Clearly, exiting on the STAR or Hong Kong stock exchange remains a strong option for many Chinese firms that have close competitors and prefer to avoid the rigorous mainland capital-control restrictions. For example, the saturated ride-sharing space with Uber and Softbank-backed Didi Chuxing took a backseat to underdog Dida Chuxing, a JD.com and Nio- backed firm making more aggressive movements toward the first ridesharing IPO in Hong Kong. Bloomberg data shows that China and Hong Kong exchanges still capture 86% of the $94.7 billion that Chinese companies raised globally through IPOs this year.

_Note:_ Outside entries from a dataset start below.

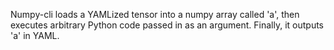 Numpy-cli loads a YAMLized tensor into a numpy array called 'a', then executes arbitrary Python code passed in as an argument. Finally, it outputs 'a' in YAML.
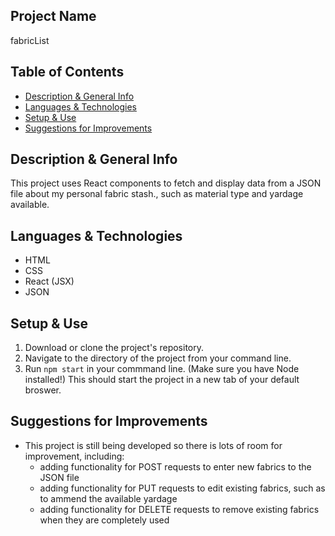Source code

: ## Project Name 
fabricList

## Table of Contents
- [Description & General Info]()
- [Languages & Technologies]()
- [Setup & Use]()
- [Suggestions for Improvements]()

## Description & General Info
This project uses React components to fetch and display data from a JSON file about my personal fabric stash., such as material type and yardage available.  

## Languages & Technologies
- HTML
- CSS
- React (JSX)
- JSON

## Setup & Use
1. Download or clone the project's repository.
2. Navigate to the directory of the project from your command line.
3. Run `npm start` in your commmand line. (Make sure you have Node installed!) This should start the project in a new tab of your default broswer.

## Suggestions for Improvements
- This project is still being developed so there is lots of room for improvement, including: 
  - adding functionality for POST requests to enter new fabrics to the JSON file
  - adding functionality for PUT requests to edit existing fabrics, such as to ammend the available yardage
  - adding functionality for DELETE requests to remove existing fabrics when they are completely used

For other Chinese firms that are considering a market debut, the US continues to be an attractive option for overseas expansion, despite sour geopolitical relations and questionable audit access. While Trump threatened to delist Chinese companies that may have Beijing accounting practices, Chinese firms have not been deterred in recent quarters. In fact, Chinese firms raised $9.1 billion through US IPOs this year so far, and with newcomer fintech subsidiaries and consumer goods retailer firms preparing to file, 2020 is projected to have the highest annual total since 2014. A reason for this push abroad is that the US offers a more time efficient listening process and deeper liquidity and fundraising options for firms that may not prove immediately profitable. Private Chinese firms have been pushing to raise capital under new creative circumstances given tightening regulatory concerns at home and individual investors are responding positively.